Morning, I would like to know why sky130 cells hav...
# analog-design
n
Morning, I would like to know why sky130 cells have several instances for the same port? [Fig 1] Is it necessary or could I have only one? [Fig 2]
t
If lined up with the routing grid, each text rectangle is centered on a point where a contact can be made cleanly down to the pin. But that is not something that GDS files are used for. All other vendors I've seen have just one label per port. So my best guess is that it is just some artifact of the way that SkyWater generated the cell layouts, or it might have been used by some in-house tool used by Cypress.
n
@Tim Edwards one doubt regarding the layer associated to a port. Why port A is only associated to the upper licon [Fig 1] and not the whole area [Fig 2]? what is causing that split?
t
Magic uses a tessellated plane database (read John Ousterhout's original paper; it's on the opencircuitdesign.com/magic/ web page).

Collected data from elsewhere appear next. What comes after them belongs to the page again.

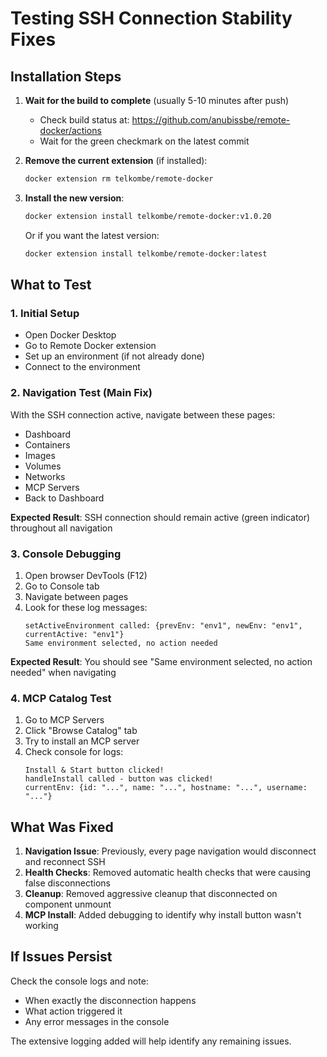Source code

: # Testing SSH Connection Stability Fixes

## Installation Steps

1. **Wait for the build to complete** (usually 5-10 minutes after push)
   - Check build status at: https://github.com/anubissbe/remote-docker/actions
   - Wait for the green checkmark on the latest commit

2. **Remove the current extension** (if installed):
   ```bash
   docker extension rm telkombe/remote-docker
   ```

3. **Install the new version**:
   ```bash
   docker extension install telkombe/remote-docker:v1.0.20
   ```

   Or if you want the latest version:
   ```bash
   docker extension install telkombe/remote-docker:latest
   ```

## What to Test

### 1. Initial Setup
- Open Docker Desktop
- Go to Remote Docker extension
- Set up an environment (if not already done)
- Connect to the environment

### 2. Navigation Test (Main Fix)
With the SSH connection active, navigate between these pages:
- Dashboard
- Containers  
- Images
- Volumes
- Networks
- MCP Servers
- Back to Dashboard

**Expected Result**: SSH connection should remain active (green indicator) throughout all navigation

### 3. Console Debugging
1. Open browser DevTools (F12)
2. Go to Console tab
3. Navigate between pages
4. Look for these log messages:
   ```
   setActiveEnvironment called: {prevEnv: "env1", newEnv: "env1", currentActive: "env1"}
   Same environment selected, no action needed
   ```

**Expected Result**: You should see "Same environment selected, no action needed" when navigating

### 4. MCP Catalog Test
1. Go to MCP Servers
2. Click "Browse Catalog" tab
3. Try to install an MCP server
4. Check console for logs:
   ```
   Install & Start button clicked!
   handleInstall called - button was clicked!
   currentEnv: {id: "...", name: "...", hostname: "...", username: "..."}
   ```

## What Was Fixed

1. **Navigation Issue**: Previously, every page navigation would disconnect and reconnect SSH
2. **Health Checks**: Removed automatic health checks that were causing false disconnections
3. **Cleanup**: Removed aggressive cleanup that disconnected on component unmount
4. **MCP Install**: Added debugging to identify why install button wasn't working

## If Issues Persist

Check the console logs and note:
- When exactly the disconnection happens
- What action triggered it
- Any error messages in the console

The extensive logging added will help identify any remaining issues.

When you do an initial selection with the
s
key, it selects a single tile, which will not include more than one layer (because each layer is represented by a tile). If you want to select an entire net, type
s
several times without moving the pointer in between. If instead of
what
you typed
getnode
, it would return "A"---it does understand that the label attaches to the entire net. The
what
command only returns what is in the immediate selection.
n
Got it, thanks Tim. I'll add the paper in my Todo list 🤝🏼
t
It's pretty eclectic reading, but it does help to understand how magic works, especially for understanding why magic doesn't work the same way as a lot of other layout tools do. The specific link is here: http://opencircuitdesign.com/magic/archive/papers/Magic_corner_stitching_original_paper.pdf
🤝🏼 1
n
Some time ago I was reading the website and it mentions that magic makes pretty easy to design cells (absolutely!).